Mattis met with various tech executives, including Bezos, on a West Coast trip. But he also met privately again with Bezos, over dinner in Washington the evening of January 17, 2018. The only others at the dinner were Carlson and Donnelly.
The inspector general concluded in April 2020 that, even with their connections to Amazon, neither Donnelly nor DeMartino had acted unethically. The inspector general seemed more persuaded that illegitimate influence, if there had been any, had come from a Bezos-hating President Trump, who reportedly told Mattis to “screw Amazon.”
By the time the inspector general’s report came out, Mattis was no longer secretary of defense. And Sally Donnelly and Tony DeMartino had already left the Pentagon to start up a new consulting firm, Pallas Advisors. Teresa Carlson subsequently married André Pienaar.
Cross-Pollination and Talent Sharing
The JEDI contract was eventually awarded to Microsoft. Amazon is asking a federal court to overturn the Pentagon’s decision. An AWS spokesperson told RealClearInvestigations that the DoD is attempting “to avoid a meaningful and transparent review of the JEDI contract award.”
In August 2019, Sue Gordon resigned as principal deputy director of national intelligence. Her private sector career has flourished. Last April, she joined the board of defense contractor CACI. According to its website, “CACI is an Amazon Web Services (AWS) Premier Consulting Partner, Public Sector Partner, and Authorized Reseller.” The company brags of its “healthy revenue-generating consulting business on AWS.”

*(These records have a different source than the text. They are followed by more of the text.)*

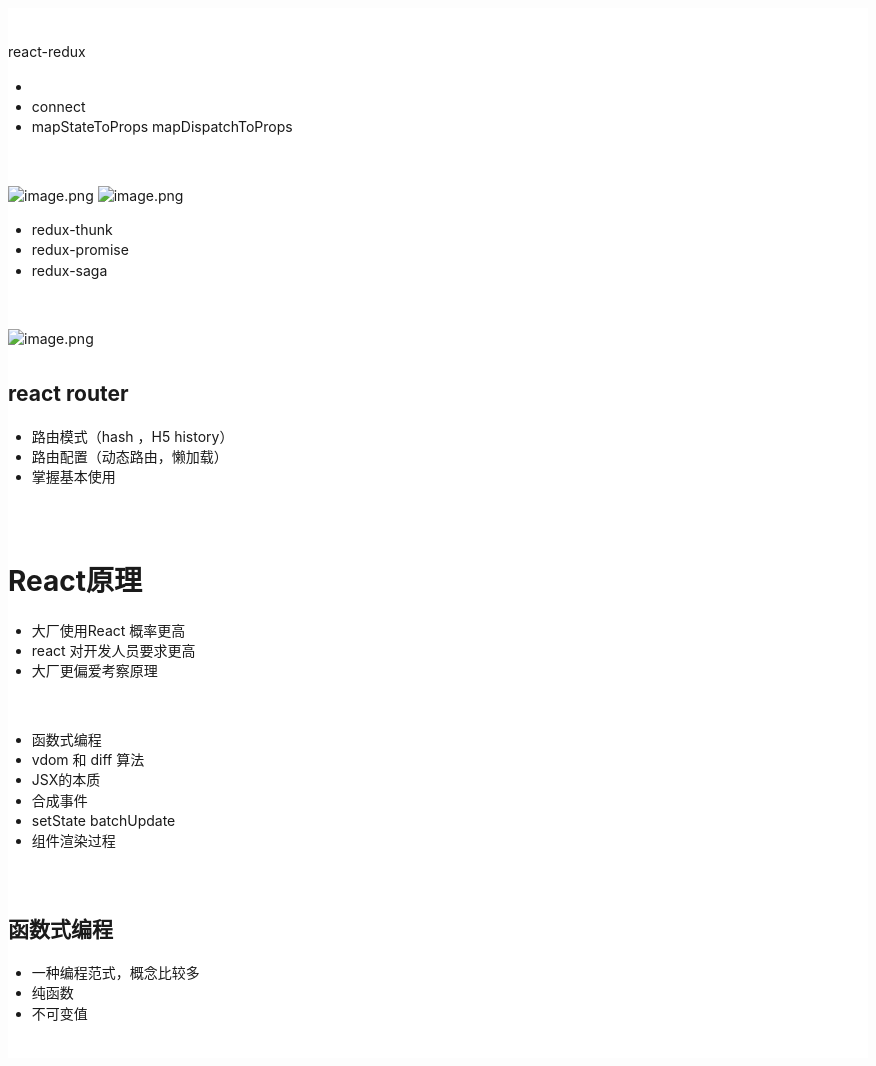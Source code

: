 ​

react-redux

- <Provider>
- connect
- mapStateToProps mapDispatchToProps

​

![image.png](https://cdn.nlark.com/yuque/0/2021/png/1013391/1635062626532-f94dd953-fb7d-4505-abe8-b48a46ae48c1.png#clientId=u4f96405c-71a1-4&from=paste&height=542&id=u0d8d11a7&margin=%5Bobject%20Object%5D&name=image.png&originHeight=542&originWidth=1327&originalType=binary&ratio=1&size=331334&status=done&style=none&taskId=uec7b4c74-9d0a-4086-8bd8-3ebb4e3e007&width=1327)
![image.png](https://cdn.nlark.com/yuque/0/2021/png/1013391/1635062664390-af691bed-8137-44b0-80ff-ffee495fbef7.png#clientId=u4f96405c-71a1-4&from=paste&height=306&id=ua993bfba&margin=%5Bobject%20Object%5D&name=image.png&originHeight=306&originWidth=1194&originalType=binary&ratio=1&size=271937&status=done&style=none&taskId=u811ce720-6660-4046-9c6d-310fb7add3c&width=1194)


- redux-thunk
- redux-promise
- redux-saga

​

![image.png](https://cdn.nlark.com/yuque/0/2021/png/1013391/1635062891956-e1097eb1-3d43-4ce5-89cd-b4bf81dc3402.png#clientId=u4f96405c-71a1-4&from=paste&height=415&id=u2e845857&margin=%5Bobject%20Object%5D&name=image.png&originHeight=699&originWidth=649&originalType=binary&ratio=1&size=197734&status=done&style=none&taskId=ueac6bc81-e657-4594-9fb4-b025121aa8c&width=385)
## react router

- 路由模式（hash ，H5 history）
- 路由配置（动态路由，懒加载）
- 掌握基本使用

​

# React原理

- 大厂使用React 概率更高
- react 对开发人员要求更高
- 大厂更偏爱考察原理

​


- 函数式编程
- vdom 和 diff 算法
- JSX的本质
- 合成事件
- setState batchUpdate
- 组件渲染过程

​

## 函数式编程

- 一种编程范式，概念比较多
- 纯函数
- 不可变值

​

It’s arguable that, given the far reach of AWS in Washington, it would be hard for Gordon to find post-government employment without there being some connection with Amazon or AWS. That said, Gordon is not entirely in the AWS orbit. She consults with Microsoft. Still, the most interesting private company Gordon has gone to work for is one founded by “consultants” with longstanding AWS connections. Gordon is now a senior adviser for the company Sally Donnelly and Tony DeMartino formed after they left the Pentagon: Pallas Advisors.
If it appears there is a steadily revolving door between tech companies and national security workers and officials, it may be because Gordon is in favor of exactly that. In an interview with Wired magazine when she was still in office, Gordon advocated what Wired described as “more of a revolving door.” Gordon was characterized as envisioning “a new paradigm for sharing talented workers between the government and the private sector.”

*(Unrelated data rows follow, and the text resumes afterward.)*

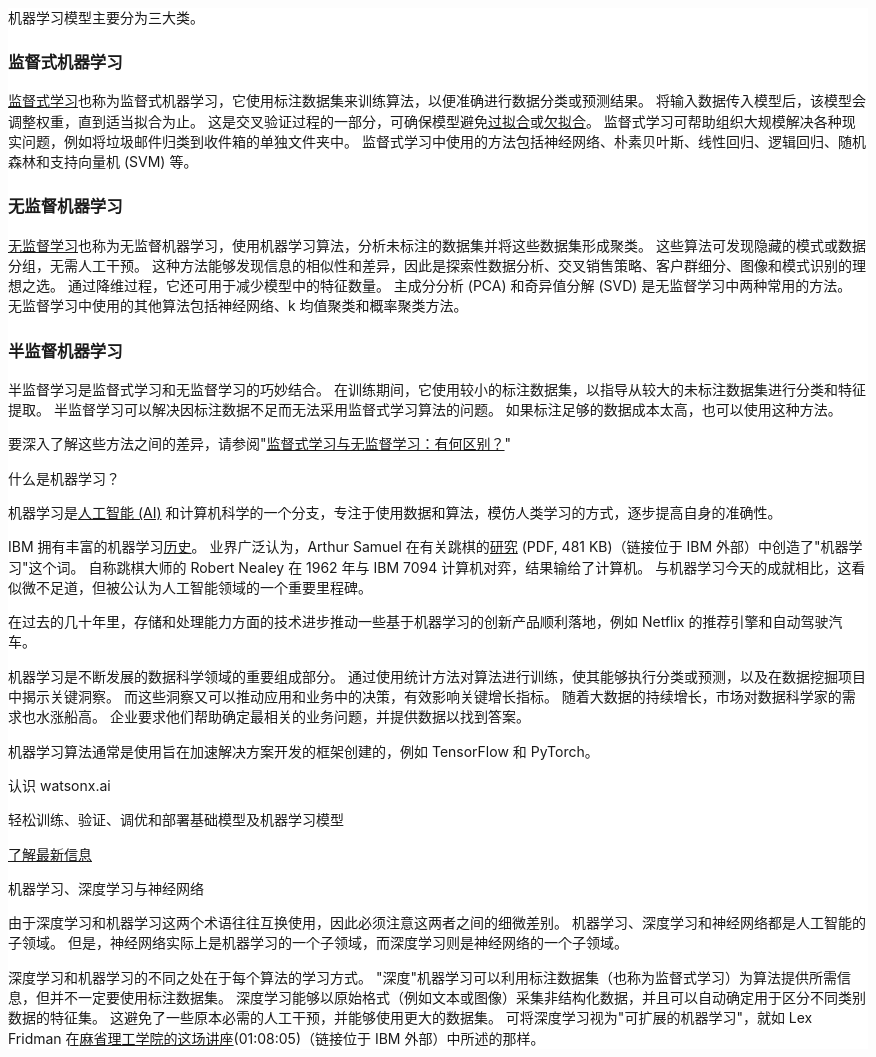 机器学习模型主要分为三大类。

### 监督式机器学习      

[监督式学习](https://www.ibm.com/cn-zh/topics/supervised-learning)也称为监督式机器学习，它使用标注数据集来训练算法，以便准确进行数据分类或预测结果。 将输入数据传入模型后，该模型会调整权重，直到适当拟合为止。 这是交叉验证过程的一部分，可确保模型避免[过拟合](https://www.ibm.com/cn-zh/topics/overfitting)或[欠拟合](https://www.ibm.com/cn-zh/topics/underfitting)。  监督式学习可帮助组织大规模解决各种现实问题，例如将垃圾邮件归类到收件箱的单独文件夹中。 监督式学习中使用的方法包括神经网络、朴素贝叶斯、线性回归、逻辑回归、随机森林和支持向量机 (SVM) 等。

### 无监督机器学习

[无监督学习](https://www.ibm.com/cn-zh/topics/unsupervised-learning)也称为无监督机器学习，使用机器学习算法，分析未标注的数据集并将这些数据集形成聚类。 这些算法可发现隐藏的模式或数据分组，无需人工干预。 这种方法能够发现信息的相似性和差异，因此是探索性数据分析、交叉销售策略、客户群细分、图像和模式识别的理想之选。 通过降维过程，它还可用于减少模型中的特征数量。 主成分分析 (PCA) 和奇异值分解 (SVD) 是无监督学习中两种常用的方法。 无监督学习中使用的其他算法包括神经网络、k 均值聚类和概率聚类方法。

### 半监督机器学习 

半监督学习是监督式学习和无监督学习的巧妙结合。 在训练期间，它使用较小的标注数据集，以指导从较大的未标注数据集进行分类和特征提取。 半监督学习可以解决因标注数据不足而无法采用监督式学习算法的问题。 如果标注足够的数据成本太高，也可以使用这种方法。 

要深入了解这些方法之间的差异，请参阅"[监督式学习与无监督学习：有何区别？](https://www.ibm.com/cloud/blog/supervised-vs-unsupervised-learning)"

什么是机器学习？

机器学习是[人工智能 (AI)](https://www.ibm.com/cn-zh/topics/artificial-intelligence) 和计算机科学的一个分支，专注于使用数据和算法，模仿人类学习的方式，逐步提高自身的准确性。 

IBM 拥有丰富的机器学习[历史](https://www.ibm.com/ibm/history/ibm100/us/en/icons/ibm700series/impacts/)。 业界广泛认为，Arthur Samuel 在有关跳棋的[研究](https://hci.iwr.uni-heidelberg.de/system/files/private/downloads/636026949/report_frank_gabel.pdf) (PDF, 481 KB)（链接位于 IBM 外部）中创造了"机器学习"这个词。 自称跳棋大师的 Robert Nealey 在 1962 年与 IBM 7094 计算机对弈，结果输给了计算机。 与机器学习今天的成就相比，这看似微不足道，但被公认为人工智能领域的一个重要里程碑。

在过去的几十年里，存储和处理能力方面的技术进步推动一些基于机器学习的创新产品顺利落地，例如 Netflix 的推荐引擎和自动驾驶汽车。

机器学习是不断发展的数据科学领域的重要组成部分。 通过使用统计方法对算法进行训练，使其能够执行分类或预测，以及在数据挖掘项目中揭示关键洞察。 而这些洞察又可以推动应用和业务中的决策，有效影响关键增长指标。 随着大数据的持续增长，市场对数据科学家的需求也水涨船高。 企业要求他们帮助确定最相关的业务问题，并提供数据以找到答案。

机器学习算法通常是使用旨在加速解决方案开发的框架创建的，例如 TensorFlow 和 PyTorch。











认识 watsonx.ai

轻松训练、验证、调优和部署基础模型及机器学习模型

[了解最新信息 ](https://www.ibm.com/cn-zh/products/watsonx-ai)

机器学习、深度学习与神经网络

由于深度学习和机器学习这两个术语往往互换使用，因此必须注意这两者之间的细微差别。 机器学习、深度学习和神经网络都是人工智能的子领域。 但是，神经网络实际上是机器学习的一个子领域，而深度学习则是神经网络的一个子领域。

深度学习和机器学习的不同之处在于每个算法的学习方式。 "深度"机器学习可以利用标注数据集（也称为监督式学习）为算法提供所需信息，但并不一定要使用标注数据集。 深度学习能够以原始格式（例如文本或图像）采集非结构化数据，并且可以自动确定用于区分不同类别数据的特征集。 这避免了一些原本必需的人工干预，并能够使用更大的数据集。 可将深度学习视为"可扩展的机器学习"，就如 Lex Fridman 在[麻省理工学院的这场讲座](https://www.youtube.com/watch?v=O5xeyoRL95U)(01:08:05)（链接位于 IBM 外部）中所述的那样。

According to Wired, Gordon claimed that techies should start in government where they can learn what the problems and challenges are. They should move over to the private sector where they will have more freedom to innovate. “And then when they are ready to slow down and leave the rat race,” Wired quotes her as saying, “they can return to government.”
Gordon calls this “cross-pollination” and “talent-sharing.”
Critics of tech industry power and influence point out that Big Tech is now among the biggest employers of lobbyists, hiring primarily those who formerly worked for government. In 2010, Amazon fielded eight lobbyists. Last year the company flooded the zone with 118, according to the Center for Responsive Politics.
This may or may not be good for government, which can’t afford to fall behind on the latest technologies. But it is clearly good for government workers who leave for the private sector, especially those who had been vocal “partners” and advocates of tech.